I’m thinking of the words “develop” and “development” in their odious usages in reference to minerals, soils, plants and water.
We are told that it is good to “develop” them, as though there is something inadequate about their beauty and function as is.
An example heard much in my state of Pennsylvania these days concerns efforts to ”develop” the natural gas deposited in shale rock (the Marcellus Shale) a mile or more underground.
The gas is perfectly fine and completely fulfilled existentially where it is; to drill down and cause the small earthquake required to shatter the shale and suck the gas out isn’t to “develop” it. It’s to drain it, or exploit it — and risk the contamination of the air and water that goes along with.

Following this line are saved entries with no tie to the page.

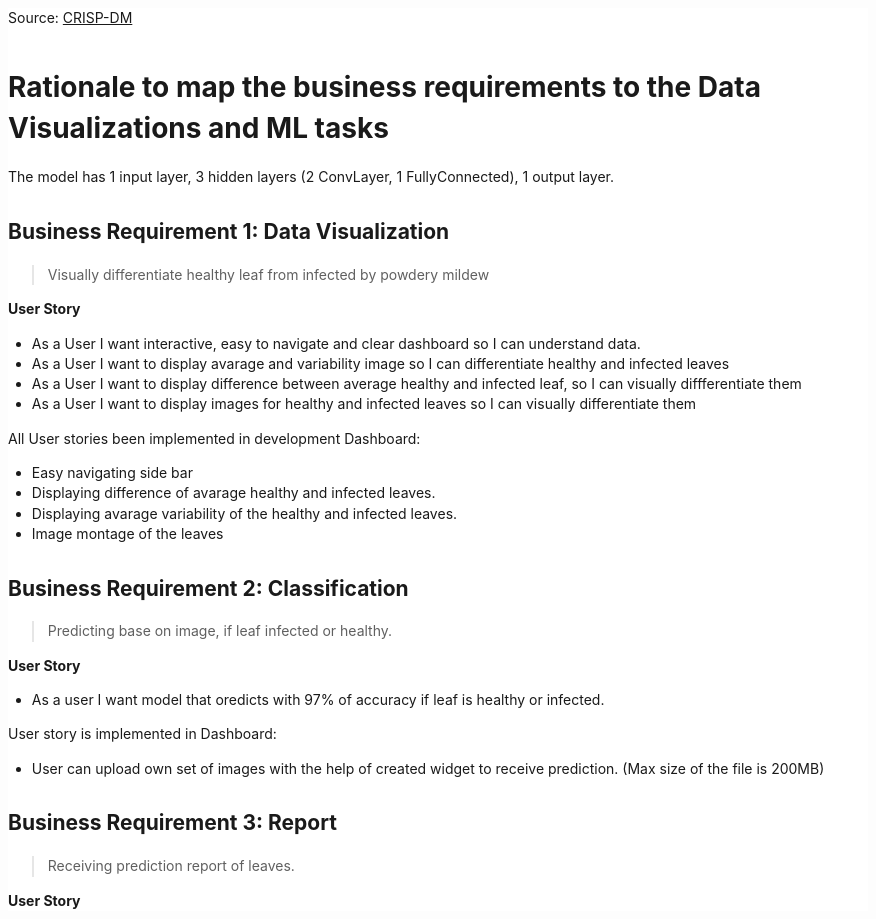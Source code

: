 
Source:
[CRISP-DM](https://www.datascience-pm.com/crisp-dm-2/)





# Rationale to map the business requirements to the Data Visualizations and ML tasks



The model has 1 input layer, 3 hidden layers (2 ConvLayer, 1 FullyConnected), 1 output layer.




## Business Requirement 1: Data Visualization

> Visually differentiate healthy leaf from infected by powdery mildew

**User Story**

- As a User I want interactive, easy to navigate and clear dashboard so I can understand data. 
- As a User I want to display avarage and variability image so I can differentiate healthy and infected leaves
- As a User I want to display difference between average healthy and infected leaf, so I can visually diffferentiate them
- As a User I want to display images for healthy and infected leaves so I can visually differentiate them

All User stories been implemented in development Dashboard:

* Easy navigating side bar
* Displaying difference of avarage healthy and infected leaves.
* Displaying avarage variability of the healthy and infected leaves.
* Image montage of the leaves


## Business Requirement 2: Classification

>Predicting base on image, if leaf infected or healthy.

**User Story**

- As a user I want model that oredicts with 97% of accuracy if leaf is healthy or infected.

User story is implemented in Dashboard:

* User can upload own set of images with the help of created widget to receive prediction. (Max size of the file is 200MB)


## Business Requirement 3: Report


> Receiving prediction report of leaves.

**User Story**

Likewise, it’s said that to turn a forest into a subdivision or a meadow into a shopping center is not to “develop” it. Rather, it is simply to pave. Or, more completely described, to entomb the earth — covering it with an impermeable skin across whose surface precipitation can bear toxins into the waterways, even as the soil so encased can no longer grow plants, provide animal habitat, filter rainwater or sequester carbon.
When an organism develops, it reaches its full potential. When we “develop” nature, we are instead usually preventing it from fulfilling its proper role. (The same misuse is typically made of the word “grow,” especially in reference to “economic growth.”)
To borrow a metaphor from the age of the photographic darkroom, those who think they are busy developing are not getting the big picture.